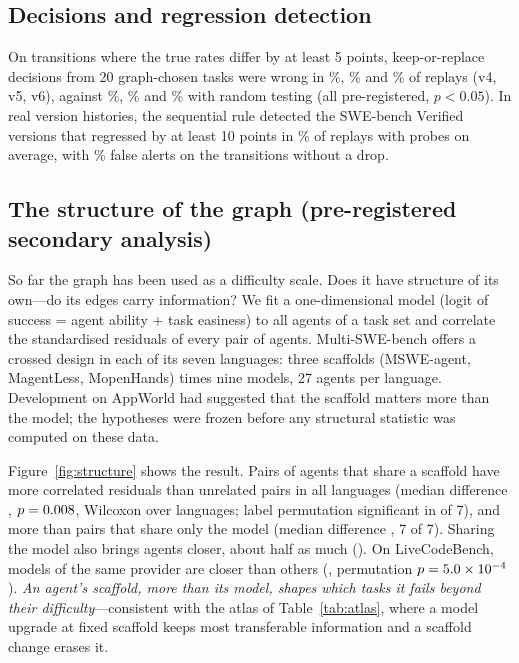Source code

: \documentclass[11pt]{article}
\begin{document}
\subsection{Decisions and regression detection}
On transitions where the true rates differ by at least 5 points, keep-or-replace decisions from 20 graph-chosen
tasks were wrong in \DecGraphFour\%, \DecGraphFive\% and \DecGraphSix\% of replays (v4, v5, v6), against
\DecResetFour\%, \DecResetFive\% and \DecResetSix\% with random testing (all pre-registered, $p<0.05$). In real
version histories, the sequential rule detected the \DetN{} SWE-bench Verified versions that regressed by at least
10 points in \DetPower\% of replays with \DetProbes{} probes on average, with \DetFA\% false alerts on the \DetNok{}
transitions without a drop.

\subsection{The structure of the graph (pre-registered secondary analysis)}\label{sec:structure}
So far the graph has been used as a difficulty scale. Does it have structure of its own---do its edges carry
information? We fit a one-dimensional model (logit of success = agent ability + task easiness) to all agents of a task
set and correlate the standardised residuals of every pair of agents. Multi-SWE-bench offers a crossed design in each
of its seven languages: three scaffolds (MSWE-agent, MagentLess, MopenHands) times nine models, 27 agents per language.
Development on AppWorld had suggested that the scaffold matters more than the model; the hypotheses were frozen before
any structural statistic was computed on these data.

Figure~\ref{fig:structure} shows the result. Pairs of agents that share a scaffold have more correlated residuals than
unrelated pairs in all \SScaffPos{} languages (median difference \SScaffMed, $p=0.008$, Wilcoxon over languages;
label permutation significant in \SPermSig{} of 7), and more than pairs that share only the model (median difference
\SScaffVsModelMed, 7 of 7). Sharing the model also brings agents closer, about half as much (\SModelMed). On
LiveCodeBench, models of the same provider are closer than others (\SProvGap, permutation $p=5.0\times10^{-4}$). \emph{An
agent's scaffold, more than its model, shapes which tasks it fails beyond their difficulty}---consistent with the atlas
of Table~\ref{tab:atlas}, where a model upgrade at fixed scaffold keeps most transferable information and a scaffold
change erases it.
\end{document}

Exercise: Leaving out the pictures, repeat all of the entries exactly.

Answer to this exercise:
Source code

: \documentclass[11pt]{article}
\begin{document}
\subsection{Decisions and regression detection}
On transitions where the true rates differ by at least 5 points, keep-or-replace decisions from 20 graph-chosen
tasks were wrong in \DecGraphFour\%, \DecGraphFive\% and \DecGraphSix\% of replays (v4, v5, v6), against
\DecResetFour\%, \DecResetFive\% and \DecResetSix\% with random testing (all pre-registered, $p<0.05$). In real
version histories, the sequential rule detected the \DetN{} SWE-bench Verified versions that regressed by at least
10 points in \DetPower\% of replays with \DetProbes{} probes on average, with \DetFA\% false alerts on the \DetNok{}
transitions without a drop.

\subsection{The structure of the graph (pre-registered secondary analysis)}\label{sec:structure}
So far the graph has been used as a difficulty scale. Does it have structure of its own---do its edges carry
information? We fit a one-dimensional model (logit of success = agent ability + task easiness) to all agents of a task
set and correlate the standardised residuals of every pair of agents. Multi-SWE-bench offers a crossed design in each
of its seven languages: three scaffolds (MSWE-agent, MagentLess, MopenHands) times nine models, 27 agents per language.
Development on AppWorld had suggested that the scaffold matters more than the model; the hypotheses were frozen before
any structural statistic was computed on these data.

Figure~\ref{fig:structure} shows the result. Pairs of agents that share a scaffold have more correlated residuals than
unrelated pairs in all \SScaffPos{} languages (median difference \SScaffMed, $p=0.008$, Wilcoxon over languages;
label permutation significant in \SPermSig{} of 7), and more than pairs that share only the model (median difference
\SScaffVsModelMed, 7 of 7). Sharing the model also brings agents closer, about half as much (\SModelMed). On
LiveCodeBench, models of the same provider are closer than others (\SProvGap, permutation $p=5.0\times10^{-4}$). \emph{An
agent's scaffold, more than its model, shapes which tasks it fails beyond their difficulty}---consistent with the atlas
of Table~\ref{tab:atlas}, where a model upgrade at fixed scaffold keeps most transferable information and a scaffold
change erases it.
\end{document}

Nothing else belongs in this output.